> **Action item**
Begin at the first line of the data and copy each line through the one containing "## Introduction", that line included, with no pictures.

Stored dataset items
====

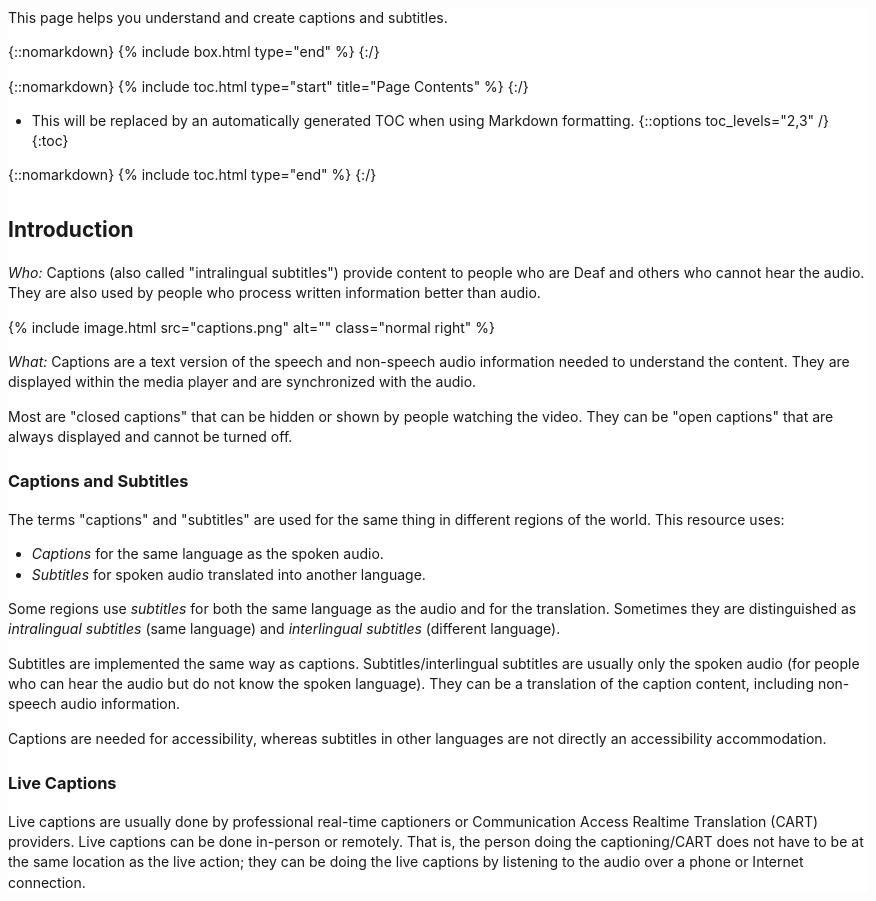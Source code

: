 This page helps you understand and create captions and subtitles.

{::nomarkdown}
{% include box.html type="end" %}
{:/}

{::nomarkdown}
{% include toc.html type="start" title="Page Contents" %}
{:/}

- This will be replaced by an automatically generated TOC when using Markdown formatting.
{::options toc_levels="2,3" /}
{:toc}

{::nomarkdown}
{% include toc.html type="end" %}
{:/}

## Introduction

_Who:_ Captions (also called "intralingual subtitles") provide content to people who are Deaf and others who cannot hear the audio. They are also used by people who process written information better than audio.

{% include image.html src="captions.png" alt="" class="normal right" %}

_What:_ Captions are a text version of the speech and non-speech audio information needed to understand the content. They are displayed within the media player and are synchronized with the audio.

Most are "closed captions" that can be hidden or shown by people watching the video. They can be "open captions" that are always displayed and cannot be turned off.

### Captions and Subtitles

The terms "captions" and "subtitles" are used for the same thing in different regions of the world. This resource uses:
* _Captions_ for the same language as the spoken audio.
* _Subtitles_ for spoken audio translated into another language.

Some regions use _subtitles_ for both the same language as the audio and for the translation. Sometimes they are distinguished as _intralingual subtitles_ (same language) and _interlingual subtitles_ (different language).

Subtitles are implemented the same way as captions. Subtitles/interlingual subtitles are usually only the spoken audio (for people who can hear the audio but do not know the spoken language). They can be a translation of the caption content, including non-speech audio information.

Captions are needed for accessibility, whereas subtitles in other languages are not directly an accessibility accommodation.

### Live Captions

Live captions are usually done by professional real-time captioners or Communication Access Realtime Translation (CART) providers. Live captions can be done in-person or remotely. That is, the person doing the captioning/CART does not have to be at the same location as the live action; they can be doing the live captions by listening to the audio over a phone or Internet connection.
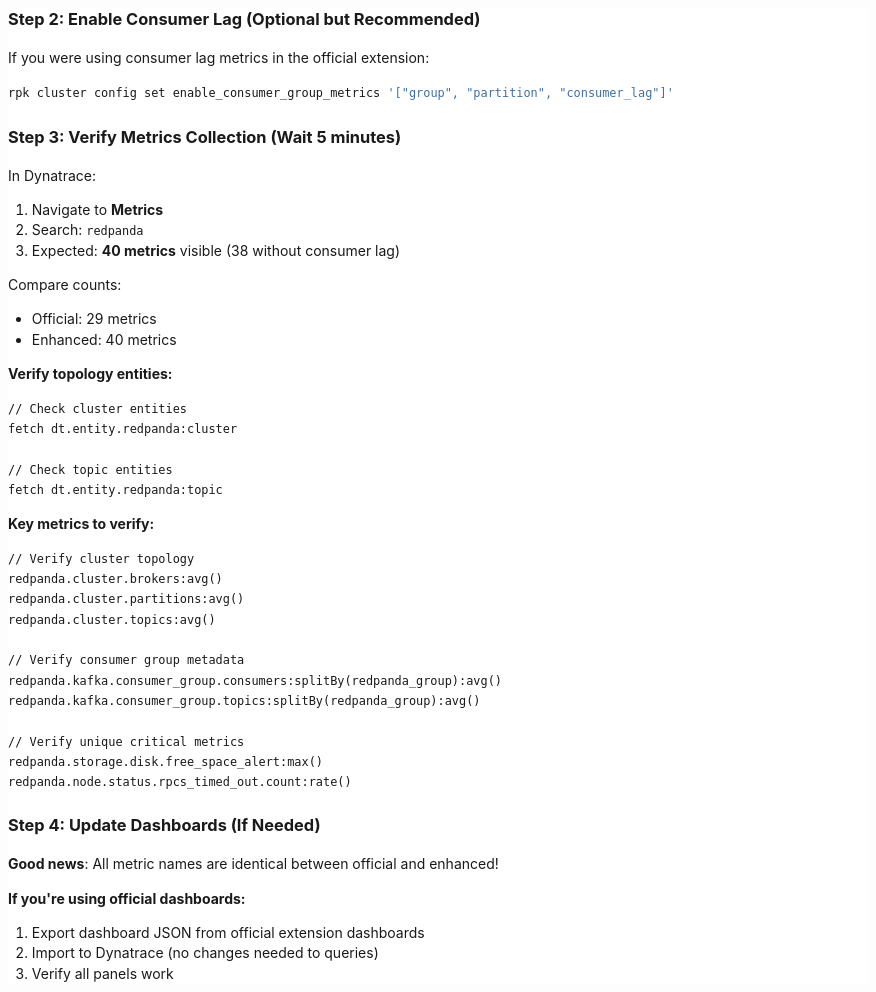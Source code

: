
 ```bash
```

### Step 2: Enable Consumer Lag (Optional but Recommended)

If you were using consumer lag metrics in the official extension:

```bash
rpk cluster config set enable_consumer_group_metrics '["group", "partition", "consumer_lag"]'
```

### Step 3: Verify Metrics Collection (Wait 5 minutes)

In Dynatrace:
1. Navigate to **Metrics**
2. Search: `redpanda`
3. Expected: **40 metrics** visible (38 without consumer lag)

Compare counts:
- Official: 29 metrics
- Enhanced: 40 metrics

**Verify topology entities:**
```dql
// Check cluster entities
fetch dt.entity.redpanda:cluster

// Check topic entities
fetch dt.entity.redpanda:topic
```

**Key metrics to verify:**
```
// Verify cluster topology
redpanda.cluster.brokers:avg()
redpanda.cluster.partitions:avg()
redpanda.cluster.topics:avg()

// Verify consumer group metadata
redpanda.kafka.consumer_group.consumers:splitBy(redpanda_group):avg()
redpanda.kafka.consumer_group.topics:splitBy(redpanda_group):avg()

// Verify unique critical metrics
redpanda.storage.disk.free_space_alert:max()
redpanda.node.status.rpcs_timed_out.count:rate()
```

### Step 4: Update Dashboards (If Needed)

**Good news**: All metric names are identical between official and enhanced!

**If you're using official dashboards:**
1. Export dashboard JSON from official extension dashboards
2. Import to Dynatrace (no changes needed to queries)
3. Verify all panels work
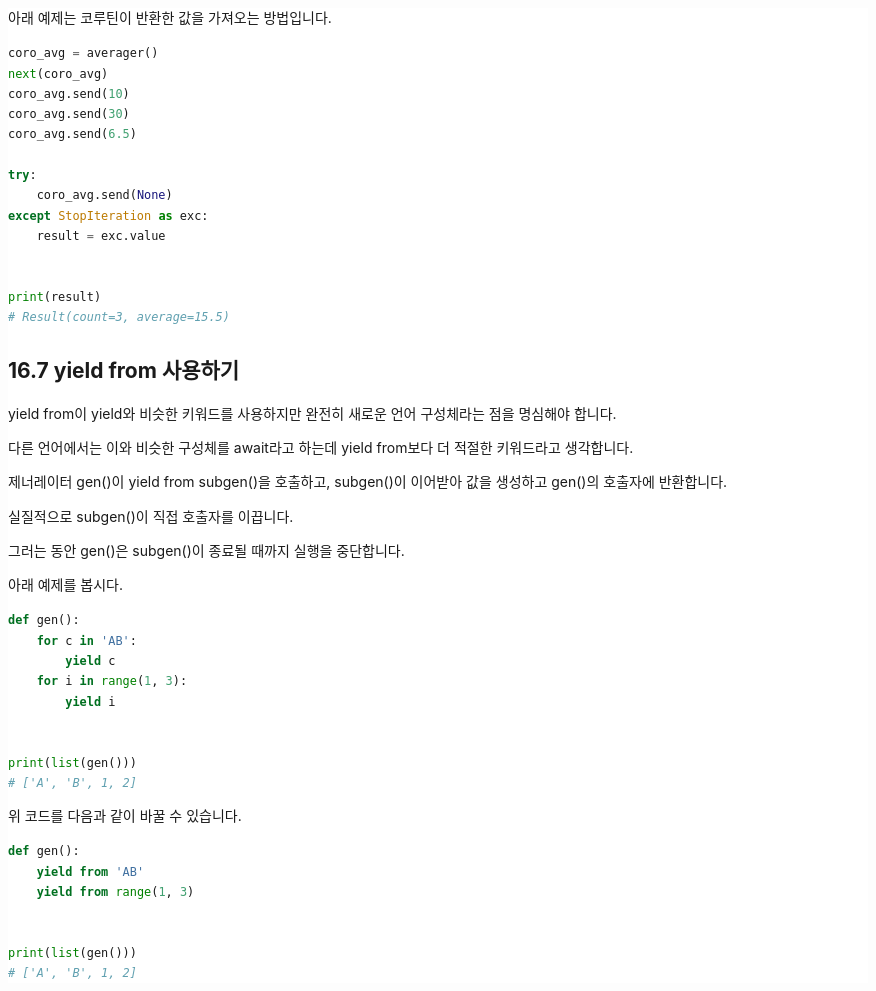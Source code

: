 

아래 예제는 코루틴이 반환한 값을 가져오는 방법입니다.

``` python
coro_avg = averager()
next(coro_avg)
coro_avg.send(10)
coro_avg.send(30)
coro_avg.send(6.5)

try:
    coro_avg.send(None)
except StopIteration as exc:
    result = exc.value


print(result)
# Result(count=3, average=15.5)
```





## 16.7 yield from 사용하기

yield from이 yield와 비슷한 키워드를 사용하지만 완전히 새로운 언어 구성체라는 점을 명심해야 합니다.

다른 언어에서는 이와 비슷한 구성체를 await라고 하는데 yield from보다 더 적절한 키워드라고 생각합니다.



제너레이터 gen()이 yield from subgen()을 호출하고, subgen()이 이어받아 값을 생성하고 gen()의 호출자에 반환합니다.

실질적으로 subgen()이 직접 호출자를 이끕니다.

그러는 동안 gen()은 subgen()이 종료될 때까지 실행을 중단합니다.



아래 예제를 봅시다.

``` python
def gen():
    for c in 'AB':
        yield c
    for i in range(1, 3):
        yield i


print(list(gen()))
# ['A', 'B', 1, 2]
```



위 코드를 다음과 같이 바꿀 수 있습니다.

``` python
def gen():
    yield from 'AB'
    yield from range(1, 3)


print(list(gen()))
# ['A', 'B', 1, 2]
```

====

> **Output for this exercise**
Source code

: This page helps you understand and create captions and subtitles.

{::nomarkdown}
{% include box.html type="end" %}
{:/}

{::nomarkdown}
{% include toc.html type="start" title="Page Contents" %}
{:/}

- This will be replaced by an automatically generated TOC when using Markdown formatting.
{::options toc_levels="2,3" /}
{:toc}

{::nomarkdown}
{% include toc.html type="end" %}
{:/}

## Introduction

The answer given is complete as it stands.